GE SHIPPING - Best Investment Pick in Shipping Sector

This stock is off over 60% from it's peak levels seen in early ’08. GE Shipping seems a better bet as it has good long-term growth opportunities.

Beta: 0.54
Institutional Holding: 34.77%
Dividend Yield: 6.89%
P/E: 2.23
M-Cap: Rs 3,313 cr
CMP: Rs 217.60

THE Rs 3,108-crore Great Eastern Shipping is the largest private sector shipping company in the country. As of the third week of October, its fleet comprised 41 vessels with a capacity of 2.85 million dwt. Like other domestic players in this sector, GE Shipping has deployed a majority of its fleet capacity (30 vessels) in the tanker segment (vessels used for transporting crude oil and allied products). A key advantage that GE Shipping enjoys over SCI is that the average age of its vessels is 10.6 years, which is much lower than that of SCI. This enables GE Shipping to quickly deploy its vessels in response to the changing market conditions.

The company follows an operational strategy, whereby it enters into long-term contracts with its key customers, to minimise violent fluctuations in the spot freight rates. For instance, during FY08, GE Shipping derived 42% of its earnings from the spot market.

Meanwhile, current spot freight rates for tanker segments like VLCC (very large crude carriers typically used for transporting crude from West Asia to refiners in Western countries) have now fallen by nearly two-thirds to $42,400 per day levels, compared to the average of $119,722 per day for July ’08. Spot freight rates in the tanker segment have weakened in tune with sluggish global oil demand in CY08. Similarly, in the dry bulk segment, the Baltic Dry Index has plummeted a whopping 92% to 711 currently, compared to the average of 8,936 in July ’08. Transportation demand has been curtailed since China’s steel industry, which is the key client in the dry bulk segment, is currently grappling with a slowdown.

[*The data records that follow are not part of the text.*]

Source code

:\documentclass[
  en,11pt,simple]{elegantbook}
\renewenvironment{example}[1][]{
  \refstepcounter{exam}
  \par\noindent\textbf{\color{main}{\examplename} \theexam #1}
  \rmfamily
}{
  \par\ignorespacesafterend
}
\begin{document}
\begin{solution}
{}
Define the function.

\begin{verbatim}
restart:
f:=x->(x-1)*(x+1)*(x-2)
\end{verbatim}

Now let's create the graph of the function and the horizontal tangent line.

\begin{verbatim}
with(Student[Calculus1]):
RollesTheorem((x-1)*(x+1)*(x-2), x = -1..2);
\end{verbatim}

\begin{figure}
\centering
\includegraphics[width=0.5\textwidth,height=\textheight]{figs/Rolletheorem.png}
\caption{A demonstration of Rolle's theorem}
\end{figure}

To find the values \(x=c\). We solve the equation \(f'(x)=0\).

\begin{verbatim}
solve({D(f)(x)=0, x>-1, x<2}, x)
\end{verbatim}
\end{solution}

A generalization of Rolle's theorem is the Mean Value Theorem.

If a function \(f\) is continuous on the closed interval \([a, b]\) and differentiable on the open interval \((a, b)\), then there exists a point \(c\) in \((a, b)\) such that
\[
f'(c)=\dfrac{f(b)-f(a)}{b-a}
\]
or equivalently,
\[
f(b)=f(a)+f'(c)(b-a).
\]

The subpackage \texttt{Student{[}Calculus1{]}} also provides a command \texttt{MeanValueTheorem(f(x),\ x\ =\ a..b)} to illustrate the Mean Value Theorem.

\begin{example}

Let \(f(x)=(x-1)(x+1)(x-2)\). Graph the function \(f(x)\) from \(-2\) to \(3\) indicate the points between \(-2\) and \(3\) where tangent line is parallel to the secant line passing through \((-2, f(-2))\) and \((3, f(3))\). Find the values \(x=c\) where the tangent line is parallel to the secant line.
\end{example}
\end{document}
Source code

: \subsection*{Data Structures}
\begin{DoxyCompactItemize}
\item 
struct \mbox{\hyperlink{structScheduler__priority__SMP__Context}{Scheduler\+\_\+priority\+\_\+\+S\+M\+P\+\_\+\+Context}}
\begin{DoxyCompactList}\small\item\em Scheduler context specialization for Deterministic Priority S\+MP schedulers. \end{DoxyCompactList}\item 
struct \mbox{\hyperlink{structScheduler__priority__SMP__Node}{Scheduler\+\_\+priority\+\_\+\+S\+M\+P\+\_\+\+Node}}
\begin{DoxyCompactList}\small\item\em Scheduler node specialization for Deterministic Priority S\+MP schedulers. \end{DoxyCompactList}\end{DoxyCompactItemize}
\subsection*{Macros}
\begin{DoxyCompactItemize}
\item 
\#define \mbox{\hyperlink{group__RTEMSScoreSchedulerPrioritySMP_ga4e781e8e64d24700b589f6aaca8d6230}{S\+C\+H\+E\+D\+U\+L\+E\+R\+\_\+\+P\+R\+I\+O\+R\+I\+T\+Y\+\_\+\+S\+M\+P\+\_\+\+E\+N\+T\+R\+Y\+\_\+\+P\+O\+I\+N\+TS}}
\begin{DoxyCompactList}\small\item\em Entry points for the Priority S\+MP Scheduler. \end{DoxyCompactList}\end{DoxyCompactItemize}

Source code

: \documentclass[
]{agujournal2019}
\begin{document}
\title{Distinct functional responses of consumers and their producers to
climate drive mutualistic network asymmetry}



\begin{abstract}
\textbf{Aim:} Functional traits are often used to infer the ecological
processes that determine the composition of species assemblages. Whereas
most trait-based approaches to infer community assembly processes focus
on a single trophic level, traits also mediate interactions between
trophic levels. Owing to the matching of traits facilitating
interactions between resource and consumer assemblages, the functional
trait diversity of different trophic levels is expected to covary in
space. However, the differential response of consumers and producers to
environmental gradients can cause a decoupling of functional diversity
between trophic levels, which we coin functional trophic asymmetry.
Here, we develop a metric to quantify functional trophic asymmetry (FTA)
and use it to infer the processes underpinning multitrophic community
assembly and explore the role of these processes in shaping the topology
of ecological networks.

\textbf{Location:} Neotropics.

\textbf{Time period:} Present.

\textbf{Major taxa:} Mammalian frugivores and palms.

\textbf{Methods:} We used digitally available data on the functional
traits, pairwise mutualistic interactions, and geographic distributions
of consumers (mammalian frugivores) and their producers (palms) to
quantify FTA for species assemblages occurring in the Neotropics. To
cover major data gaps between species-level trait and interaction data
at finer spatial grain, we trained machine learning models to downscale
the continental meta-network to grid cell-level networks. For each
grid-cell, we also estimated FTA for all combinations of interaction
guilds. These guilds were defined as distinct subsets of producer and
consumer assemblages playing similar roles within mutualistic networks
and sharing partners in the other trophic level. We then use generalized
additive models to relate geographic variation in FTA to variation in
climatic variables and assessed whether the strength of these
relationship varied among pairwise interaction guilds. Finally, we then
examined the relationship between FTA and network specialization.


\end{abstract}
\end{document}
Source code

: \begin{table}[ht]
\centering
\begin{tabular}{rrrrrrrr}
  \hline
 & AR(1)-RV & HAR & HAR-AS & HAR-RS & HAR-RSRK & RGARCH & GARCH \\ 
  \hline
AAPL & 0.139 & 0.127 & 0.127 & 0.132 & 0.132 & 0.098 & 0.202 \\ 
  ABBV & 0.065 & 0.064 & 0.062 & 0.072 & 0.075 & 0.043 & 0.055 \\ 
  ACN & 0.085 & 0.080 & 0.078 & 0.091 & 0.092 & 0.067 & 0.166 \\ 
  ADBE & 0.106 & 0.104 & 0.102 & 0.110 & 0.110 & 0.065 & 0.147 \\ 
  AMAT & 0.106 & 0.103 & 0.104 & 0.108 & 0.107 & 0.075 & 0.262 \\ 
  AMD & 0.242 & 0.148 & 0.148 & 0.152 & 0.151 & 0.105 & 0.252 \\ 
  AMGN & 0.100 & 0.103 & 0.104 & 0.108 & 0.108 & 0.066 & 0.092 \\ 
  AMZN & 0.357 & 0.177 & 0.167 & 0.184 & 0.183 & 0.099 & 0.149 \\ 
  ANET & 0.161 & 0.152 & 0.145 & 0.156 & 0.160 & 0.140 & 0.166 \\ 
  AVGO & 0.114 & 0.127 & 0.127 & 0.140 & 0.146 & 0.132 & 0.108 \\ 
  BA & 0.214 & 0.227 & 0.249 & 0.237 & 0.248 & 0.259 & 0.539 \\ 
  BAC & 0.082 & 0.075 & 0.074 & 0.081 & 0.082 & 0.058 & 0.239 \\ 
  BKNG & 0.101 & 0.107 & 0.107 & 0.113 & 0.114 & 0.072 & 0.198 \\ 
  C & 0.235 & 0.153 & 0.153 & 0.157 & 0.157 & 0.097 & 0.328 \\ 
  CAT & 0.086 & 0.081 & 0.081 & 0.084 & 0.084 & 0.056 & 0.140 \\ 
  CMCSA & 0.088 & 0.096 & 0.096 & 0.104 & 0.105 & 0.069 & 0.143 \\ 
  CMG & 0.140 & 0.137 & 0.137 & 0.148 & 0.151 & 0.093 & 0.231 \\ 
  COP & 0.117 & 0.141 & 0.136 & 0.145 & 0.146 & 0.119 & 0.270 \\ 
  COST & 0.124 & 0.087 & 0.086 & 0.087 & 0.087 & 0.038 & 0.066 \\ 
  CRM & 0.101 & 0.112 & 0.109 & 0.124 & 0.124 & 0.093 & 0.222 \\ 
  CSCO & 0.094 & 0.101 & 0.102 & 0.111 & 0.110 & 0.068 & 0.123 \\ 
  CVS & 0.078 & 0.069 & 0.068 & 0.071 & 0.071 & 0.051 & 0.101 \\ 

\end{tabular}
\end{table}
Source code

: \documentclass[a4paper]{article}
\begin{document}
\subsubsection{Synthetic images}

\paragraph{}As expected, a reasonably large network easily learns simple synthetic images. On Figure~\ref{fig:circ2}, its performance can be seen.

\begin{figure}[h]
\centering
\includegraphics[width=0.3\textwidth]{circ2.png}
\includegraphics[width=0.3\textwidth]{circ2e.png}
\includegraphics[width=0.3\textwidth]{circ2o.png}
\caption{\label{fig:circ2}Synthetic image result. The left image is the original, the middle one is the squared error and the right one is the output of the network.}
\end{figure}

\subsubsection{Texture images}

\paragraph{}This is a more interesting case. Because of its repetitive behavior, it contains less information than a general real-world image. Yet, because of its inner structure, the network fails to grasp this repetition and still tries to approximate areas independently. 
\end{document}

GE Shipping reported strong revenues and profit growth for the three years ended FY08. Its consolidated core operational income jumped by over 50% during the period to Rs 3,108.4 crore in FY08. But this was accompanied by a 200 bps decline in OPM to 43.9% in FY08. The company’s OPM came under pressure due to surging costs related to the hire of chartered ships to meet global cargo demand. Nevertheless, GE Shipping’s OPM remained superior to that of SCI during this period. During the September ’08 quarter, GE Shipping’s OPM grew by 1,370 bps y-o-y to 59.9%. The company’s cash flow from operations rose nearly 60% y-o-y to Rs 1,667 crore in FY08. This helped to bring down its debt-equity ratio to 0.66 in FY08, compared to 0.94 in FY05.


The company has a capex of around $779 million (Rs 3,778 crore) which should enable it to add 14 shipping vessels by FY12, and also give it an additional 1.17 million dwt of capacity. Analysts do not expect a rise in GE Shipping’s debt-equity ratio in the medium term, as the company has traditionally enjoyed strong cash flows. Though shipping freight rates have declined over the past six months, the company is positioning itself for long-term growth opportunities. These include transporting imported crude to the country, coupled with opportunities in other countries.

At Friday’s closing price of Rs 217.60, GE Shipping trades at just 2.5 times its estimated FY09 earnings. The stock is a good long-term buy for investing in shipping sector. However, given the global economic uncertainties in the next 6-12 months, making forward earnings estimates remain a challenge.